SPARC: Scenario Planning and Reasoning for Automated C Unit Test Generation
Jaid Monwar Chowdhury, Chi-An Fu, Reyhaneh Jabbarvand
TL;DR
SPARC targets the persistent semantic gap in automated C unit test generation by combining CFG-based path enumeration with a retrieval-augmented operation map and per-path synthesis. The four-stage pipeline (pre-processing, operation map construction, per-path synthesis, and iterative validation) ensures tests are semantically grounded, compilable, and traceable to specific execution paths, with iterative repairs improving correctness. Empirical evaluation over 59 C projects shows SPARC outperforms vanilla prompting (≈31% higher line and 26% higher branch coverage) and matches or surpasses KLEE on complex subjects, while achieving 94.3% test retention after repair and a 20.78% mutation-score gain. A human study reports superior developer-perceived quality in readability, correctness, completeness, and maintainability, and cost analyses demonstrate that cost-efficient LLMs can match frontier models when used within SPARC’s structured pipeline. Overall, SPARC provides a scalable, industrial-grade approach to automated C test generation that aligns LLM reasoning with program structure and supports deployment across diverse codebases and LLM resources.
Abstract
Automated unit test generation for C remains a formidable challenge due to the semantic gap between high-level program intent and the rigid syntactic constraints of pointer arithmetic and manual memory management.
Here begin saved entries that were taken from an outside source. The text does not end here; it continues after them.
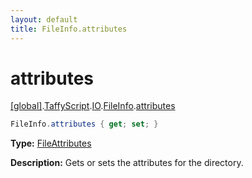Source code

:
 ```yaml
---
layout: default
title: FileInfo.attributes
---
```


# attributes

[\[global\]]({{site.baseurl}}/docs/).[TaffyScript]({{site.baseurl}}/docs/TaffyScript/).[IO]({{site.baseurl}}/docs/TaffyScript/IO/).[FileInfo]({{site.baseurl}}/docs/TaffyScript/IO/FileInfo/).[attributes]({{site.baseurl}}/docs/TaffyScript/IO/FileInfo/attributes/)

```cs
FileInfo.attributes { get; set; }
```

**Type:** [FileAttributes](https://docs.microsoft.com/en-us/dotnet/api/system.io.fileattributes)

**Description:** Gets or sets the attributes for the directory.
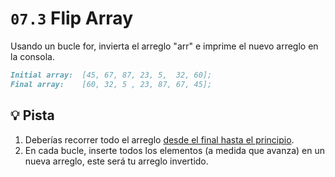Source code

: # `07.3` Flip Array

Usando un bucle for, invierta el arreglo "arr" e imprime el nuevo arreglo en la consola.

```md
Initial array:  [45, 67, 87, 23, 5,  32, 60];
Final array:    [60, 32, 5 , 23, 87, 67, 45];
```

## :bulb: Pista

1. Deberías recorrer todo el arreglo [desde el final hasta el principio](https://stackoverflow.com/questions/1340589/are-loops-really-faster-in-reverse).
2. En cada bucle, inserte todos los elementos (a medida que avanza) en un nueva arreglo, este será tu arreglo invertido.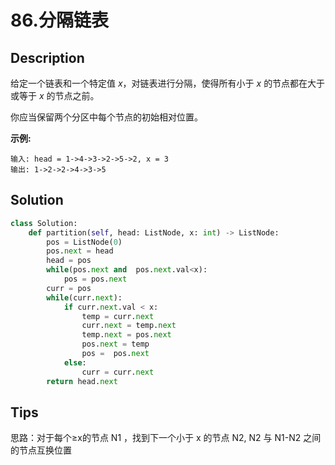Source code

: # 86.分隔链表

## Description



给定一个链表和一个特定值 *x*，对链表进行分隔，使得所有小于 *x* 的节点都在大于或等于 *x* 的节点之前。

你应当保留两个分区中每个节点的初始相对位置。

**示例:**

```
输入: head = 1->4->3->2->5->2, x = 3
输出: 1->2->2->4->3->5
```







## Solution



```python
class Solution:
    def partition(self, head: ListNode, x: int) -> ListNode: 
        pos = ListNode(0)
        pos.next = head
        head = pos
        while(pos.next and  pos.next.val<x):
            pos = pos.next
        curr = pos
        while(curr.next):
            if curr.next.val < x:             
                temp = curr.next
                curr.next = temp.next
                temp.next = pos.next
                pos.next = temp
                pos =  pos.next
            else:
                curr = curr.next
        return head.next
```



## Tips

思路：对于每个≥x的节点 N1 ，找到下一个小于 x 的节点 N2, N2 与 N1-N2 之间的节点互换位置





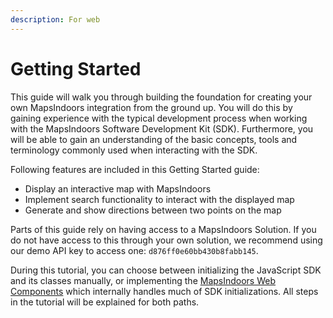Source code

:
 ```yaml
---
description: For web
---
```


# Getting Started

This guide will walk you through building the foundation for creating your own MapsIndoors integration from the ground up. You will do this by gaining experience with the typical development process when working with the MapsIndoors Software Development Kit (SDK). Furthermore, you will be able to gain an understanding of the basic concepts, tools and terminology commonly used when interacting with the SDK.&#x20;

Following features are included in this Getting Started guide:&#x20;

* Display an interactive map with MapsIndoors
* Implement search functionality to interact with the displayed map
* Generate and show directions between two points on the map

Parts of this guide rely on having access to a MapsIndoors Solution. If you do not have access to this through your own solution, we recommend using our demo API key to access one: `d876ff0e60bb430b8fabb145`.

During this tutorial, you can choose between initializing the JavaScript SDK and its classes manually, or implementing the [MapsIndoors Web Components](https://www.npmjs.com/package/@mapsindoors/components) which internally handles much of SDK initializations. All steps in the tutorial will be explained for both paths.



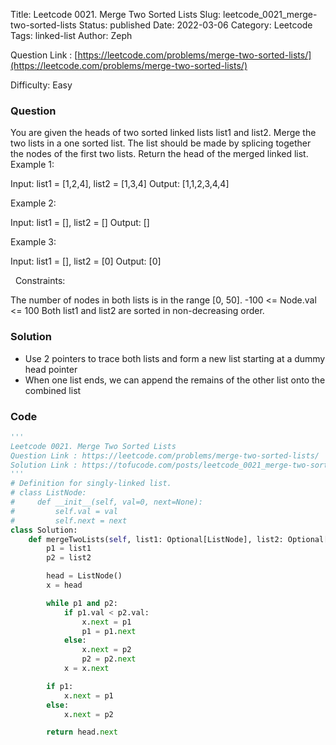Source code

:Title: Leetcode 0021. Merge Two Sorted Lists
Slug: leetcode_0021_merge-two-sorted-lists
Status: published
Date: 2022-03-06
Category: Leetcode
Tags: linked-list
Author: Zeph

Question Link : [https://leetcode.com/problems/merge-two-sorted-lists/](https://leetcode.com/problems/merge-two-sorted-lists/)

Difficulty: Easy

### Question
You are given the heads of two sorted linked lists list1 and list2.
Merge the two lists in a one sorted list. The list should be made by splicing together the nodes of the first two lists.
Return the head of the merged linked list.
 
Example 1:


Input: list1 = [1,2,4], list2 = [1,3,4]
Output: [1,1,2,3,4,4]

Example 2:

Input: list1 = [], list2 = []
Output: []

Example 3:

Input: list1 = [], list2 = [0]
Output: [0]

 
Constraints:

The number of nodes in both lists is in the range [0, 50].
-100 <= Node.val <= 100
Both list1 and list2 are sorted in non-decreasing order.

### Solution

* Use 2 pointers to trace both lists and form a new list starting at a dummy head pointer 
* When one list ends, we can append the remains of the other list onto the combined list

### Code
```python
'''
Leetcode 0021. Merge Two Sorted Lists
Question Link : https://leetcode.com/problems/merge-two-sorted-lists/
Solution Link : https://tofucode.com/posts/leetcode_0021_merge-two-sorted-lists.html
'''
# Definition for singly-linked list.
# class ListNode:
#     def __init__(self, val=0, next=None):
#         self.val = val
#         self.next = next
class Solution:
    def mergeTwoLists(self, list1: Optional[ListNode], list2: Optional[ListNode]) -> Optional[ListNode]:
        p1 = list1
        p2 = list2

        head = ListNode()
        x = head

        while p1 and p2:
            if p1.val < p2.val:
                x.next = p1
                p1 = p1.next
            else:
                x.next = p2
                p2 = p2.next
            x = x.next

        if p1:
            x.next = p1
        else:
            x.next = p2

        return head.next
```

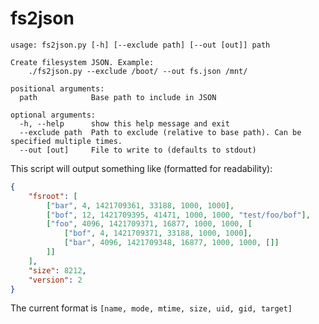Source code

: # fs2json

```
usage: fs2json.py [-h] [--exclude path] [--out [out]] path

Create filesystem JSON. Example:
    ./fs2json.py --exclude /boot/ --out fs.json /mnt/

positional arguments:
  path            Base path to include in JSON

optional arguments:
  -h, --help      show this help message and exit
  --exclude path  Path to exclude (relative to base path). Can be specified multiple times.
  --out [out]     File to write to (defaults to stdout)
```


This script will output something like (formatted for readability):

```json
{
    "fsroot": [
        ["bar", 4, 1421709361, 33188, 1000, 1000],
        ["bof", 12, 1421709395, 41471, 1000, 1000, "test/foo/bof"],
        ["foo", 4096, 1421709371, 16877, 1000, 1000, [
            ["bof", 4, 1421709371, 33188, 1000, 1000],
            ["bar", 4096, 1421709348, 16877, 1000, 1000, []]
        ]]
    ],
    "size": 8212,
    "version": 2
}
```

The current format is `[name, mode, mtime, size, uid, gid, target]`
While Large Language Models (LLMs) exhibit strong generative capabilities, direct intent-to-code synthesis frequently suffers from the leap-to-code failure mode, where models prematurely emit code without grounding in program structure, constraints, and semantics. This will result in non-compilable tests, hallucinated function signatures, low branch coverage, and semantically irrelevant assertions that cannot properly capture bugs. We introduce SPARC, a neuro-symbolic, scenario-based framework that bridges this gap through four stages: (1) Control Flow Graph (CFG) analysis, (2) an Operation Map that grounds LLM reasoning in validated utility helpers, (3) Path-targeted test synthesis, and (4) an iterative, self-correction validation loop using compiler and runtime feedback. We evaluate SPARC on 59 real-world and algorithmic subjects, where it outperforms the vanilla prompt generation baseline by 31.36% in line coverage, 26.01% in branch coverage, and 20.78% in mutation score, matching or exceeding the symbolic execution tool KLEE on complex subjects. SPARC retains 94.3% of tests through iterative repair and produces code with significantly higher developer-rated readability and maintainability. By aligning LLM reasoning with program structure, SPARC provides a scalable path for industrial-grade testing of legacy C codebases.